### YOUR ASSIGNMENT
Look through the listing and report every line that has "titleTextView" in it.

═══ EXTRACTED MATERIAL

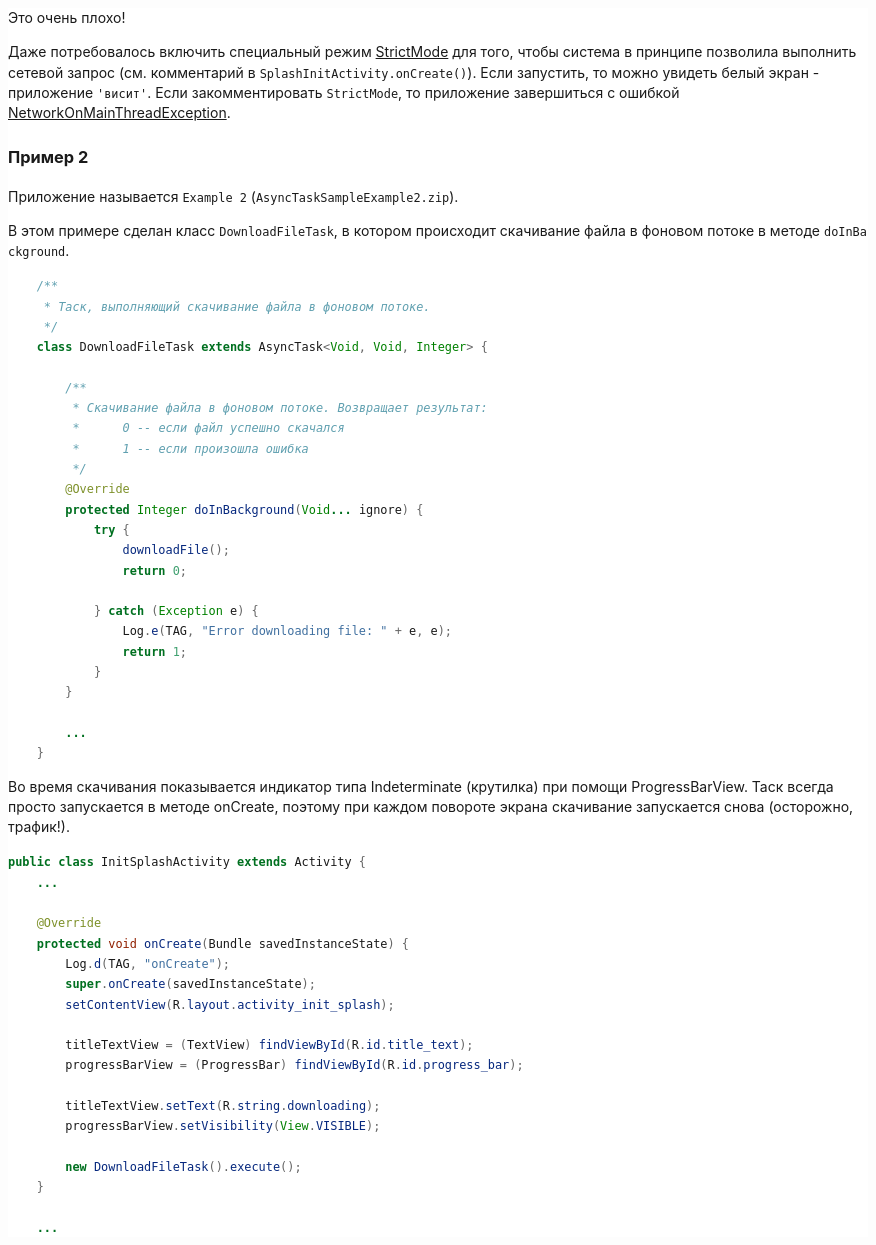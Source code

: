 Это очень плохо!

Даже потребовалось включить специальный режим [StrictMode](https://developer.android.com/reference/android/os/StrictMode) для того, чтобы система в принципе позволила выполнить сетевой запрос (см. комментарий в `SplashInitActivity.onCreate()`). Если запустить, то можно увидеть белый экран - приложение `'висит'`. Если закомментировать `StrictMode`, то приложение завершиться с ошибкой [NetworkOnMainThreadException](https://developer.android.com/reference/android/os/NetworkOnMainThreadException.html).

### Пример 2

Приложение называется `Example 2` (`AsyncTaskSampleExample2.zip`).

В этом примере сделан класс `DownloadFileTask`, в котором происходит скачивание файла в фоновом потоке в методе `doInBackground`. 

```java
    /**
     * Таск, выполняющий скачивание файла в фоновом потоке.
     */
    class DownloadFileTask extends AsyncTask<Void, Void, Integer> {

        /**
         * Скачивание файла в фоновом потоке. Возвращает результат:
         *      0 -- если файл успешно скачался
         *      1 -- если произошла ошибка
         */
        @Override
        protected Integer doInBackground(Void... ignore) {
            try {
                downloadFile();
                return 0;

            } catch (Exception e) {
                Log.e(TAG, "Error downloading file: " + e, e);
                return 1;
            }
        }

        ...
    }
```

Во время скачивания показывается индикатор типа Indeterminate (крутилка) при помощи ProgressBarView. Таск всегда просто запускается в методе onCreate, поэтому при каждом повороте экрана скачивание запускается снова (осторожно, трафик!).

```java
public class InitSplashActivity extends Activity {
    ...

    @Override
    protected void onCreate(Bundle savedInstanceState) {
        Log.d(TAG, "onCreate");
        super.onCreate(savedInstanceState);
        setContentView(R.layout.activity_init_splash);

        titleTextView = (TextView) findViewById(R.id.title_text);
        progressBarView = (ProgressBar) findViewById(R.id.progress_bar);

        titleTextView.setText(R.string.downloading);
        progressBarView.setVisibility(View.VISIBLE);

        new DownloadFileTask().execute();
    }

    ...
```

══════

### REPLY TO THE EXERCISE
        titleTextView = (TextView) findViewById(R.id.title_text);
        titleTextView.setText(R.string.downloading);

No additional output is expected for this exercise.